Closed mojavelinux closed 10 years ago
Having dabbled with RevealJS, I'd definitely like to work on/contribute to this endeavor.
Cool, I implemented the deck.js backend so if you have any question feel free to ask me here or by using http://discuss.asciidoctor.org/
@jordanmccullough That's great to hear! We've got a reveal.js pro in the house! Woot!
Although you probably don't need any hints, I know @paulrayner has played around with a reveal.js backend for Asciidoctor for one (or more) of his presentations. However, he was extending the built-in classes instead of using Tilt. Custom backends should be done using Tilt because the built-in classes should be treated as private.

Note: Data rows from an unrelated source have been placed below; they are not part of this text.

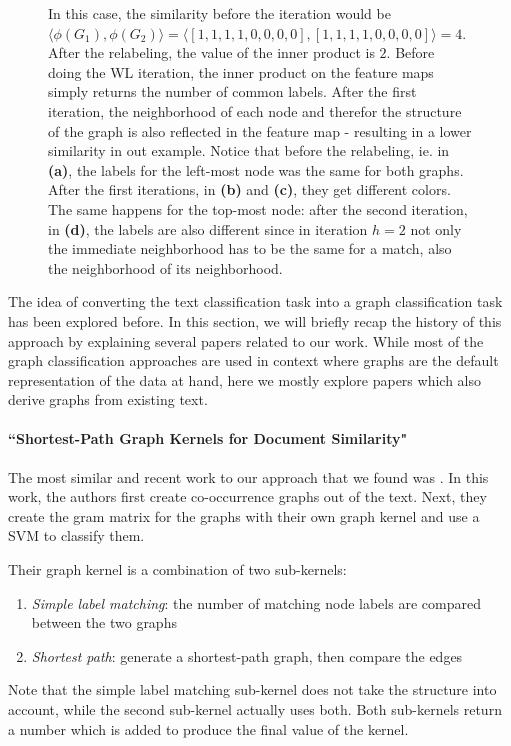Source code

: \begin{figure}[htb!]
{  In this case, the similarity before the iteration would be $\langle \phi(G_1), \phi(G_2) \rangle = \langle [1, 1, 1, 1, 0, 0, 0, 0], [1, 1, 1, 1, 0, 0, 0, 0] \rangle = 4$. After the relabeling, the value of the inner product is $2$.
  Before doing the WL iteration, the inner product on the feature maps simply returns the number of common labels. After the first iteration, the neighborhood of each node and therefor the structure of the graph is also reflected in the feature map - resulting in a lower similarity in out example.
  Notice that before the relabeling, ie. in \textbf{(a)}, the labels for the left-most node was the same for both graphs. After the first iterations, in \textbf{(b)} and \textbf{(c)}, they get different colors.
  The same happens for the top-most node: after the second iteration, in \textbf{(d)}, the labels are also different since in iteration $h=2$ not only the immediate neighborhood has to be the same for a match, also the neighborhood of its neighborhood.}
	\label{fig:wl_example}
\end{figure}


The idea of converting the text classification task into a graph classification task has been explored before.
In this section, we will briefly recap the history of this approach by explaining several papers related to our work.
While most of the graph classification approaches are used in context where graphs are the default representation of the data at hand, here we mostly explore papers which also derive graphs from existing text.


\paragraph{``Shortest-Path Graph Kernels for Document Similarity" \cite{Nikolentzos2017a}}
The most similar and recent work to our approach that we found was \cite{Nikolentzos2017a}. In this work, the authors first create co-occurrence graphs out of the text. Next, they create the gram matrix for the graphs with their own graph kernel and use a SVM to classify them.

Their graph kernel is a combination of two sub-kernels:
\begin{enumerate}
    \item{\textit{Simple label matching}: the number of matching node labels are compared between the two graphs}
    \item{\textit{Shortest path}: generate a shortest-path graph, then compare the edges}
\end{enumerate}
Note that the simple label matching sub-kernel does not take the structure into account, while the second sub-kernel actually uses both.
Both sub-kernels return a number which is added to produce the final value of the kernel.

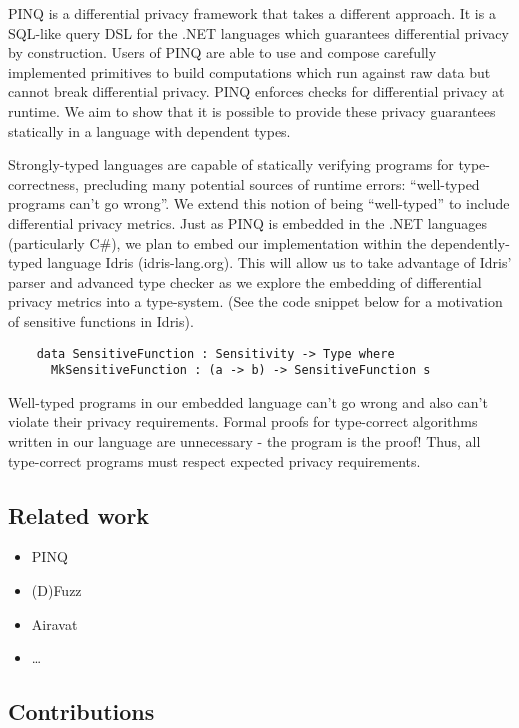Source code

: \documentclass[12pt]{article}
\begin{document}
PINQ is a differential privacy framework that takes a different approach.
It is a SQL-like query DSL for the .NET languages which guarantees differential privacy by construction.
Users of PINQ are able to use and compose carefully implemented primitives to build computations which run against raw data but cannot break differential privacy.
PINQ enforces checks for differential privacy at runtime.
We aim to show that it is possible to provide these privacy guarantees statically in a language with dependent types.

Strongly-typed languages are capable of statically verifying programs for type-correctness, precluding many potential sources of runtime errors: ``well-typed programs can't go wrong''.
We extend this notion of being ``well-typed'' to include differential privacy metrics.
Just as PINQ is embedded in the .NET languages (particularly C\#), we plan to embed our implementation within the dependently-typed language Idris (idris-lang.org).
This will allow us to take advantage of Idris' parser and advanced type checker as we explore the embedding of differential privacy metrics into a type-system.
(See the code snippet below for a motivation of sensitive functions in Idris).

\begin{lstlisting}
    data SensitiveFunction : Sensitivity -> Type where
      MkSensitiveFunction : (a -> b) -> SensitiveFunction s
\end{lstlisting}

Well-typed programs in our embedded language can't go wrong and also can't violate their privacy requirements.
Formal proofs for type-correct algorithms written in our language are unnecessary - the program is the proof!
Thus, all type-correct programs must respect expected privacy requirements.

\subsection{Related work}

\begin{itemize}
  \item PINQ
  \item (D)Fuzz
  \item Airavat
  \item \ldots
\end{itemize}

\subsection{Contributions}
\end{document}
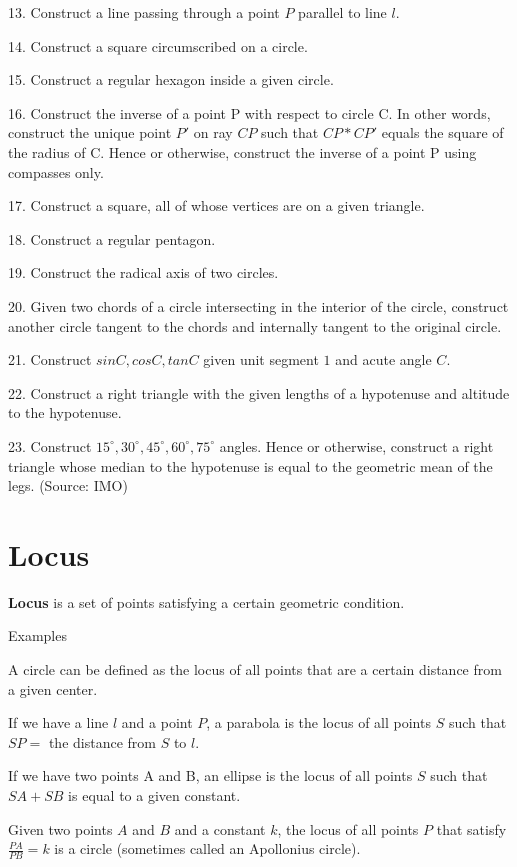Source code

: 13. Construct a line passing through a point $P$ parallel to line $l$.

14. Construct a square circumscribed on a circle.

15. Construct a regular hexagon inside a given circle.

16. Construct the inverse of a point P with respect to circle C. In other words, construct the unique point $P'$ on ray $CP$ such that $CP * CP'$ equals the square of the radius of C. Hence or otherwise, construct the inverse of a point P using compasses only.

17. Construct a square, all of whose vertices are on a given triangle.

18. Construct a regular pentagon.

19. Construct the radical axis of two circles.

20. Given two chords of a circle intersecting in the interior of the circle, construct another circle tangent to the chords and internally tangent to the original circle.

21. Construct $sin C, cos C, tan C$ given unit segment $1$ and acute angle $C$.

22. Construct a right triangle with the given lengths of a hypotenuse and altitude to the hypotenuse.

23. Construct $15^\circ, 30^\circ, 45^\circ, 60^\circ, 75^\circ$ angles. Hence or otherwise, construct a right triangle whose median to the hypotenuse is equal to the geometric mean of the legs. (Source: IMO)

\section{Locus}
\textbf{Locus} is a set of points satisfying a certain geometric condition.

Examples

A circle can be defined as the locus of all points that are a certain distance from a given center.

If we have a line $l$ and a point $P$, a parabola is the locus of all points $S$ such that $SP=$ the distance from $S$ to $l$.

If we have two points A and B, an ellipse is the locus of all points $S$ such that $SA+SB$ is equal to a given constant.

Given two points $A$ and $B$ and a constant $k$, the locus of all points $P$ that satisfy $\frac{PA}{PB} = k$ is a circle (sometimes called an Apollonius circle).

My one word of advice is to aim for the simplest possible syntax (roles, options, etc) that will work. @jordanmccullough you probably don't need any convincing on that coming from Markdown. Hopefully you'll find the AsciiDoc syntax is a good fit for achieving the type of hierarchical organization of slides that you have in HydeSlides.
Happy hacking!
Writing a revealjs backend right now. Using tilt and haml. Never really used haml/titlt/revealjs and have to learn the structure asciidoctor calls the haml files. Created a subdirectory asciidoctor-backends/haml/revealjs and started with document.html.haml. Is that the right direction?
@buuhsmead Excellent!
I recommend starting with either haml or tilt (I see you chose haml, which is fine). It's easy to then port it to slim. Using multiple engines in the backend doesn't really benefit users, but it gives people interested in hacking on it the raw material if they prefer to use one engine over another. To be honest, I'm still debating with myself what the best approach is.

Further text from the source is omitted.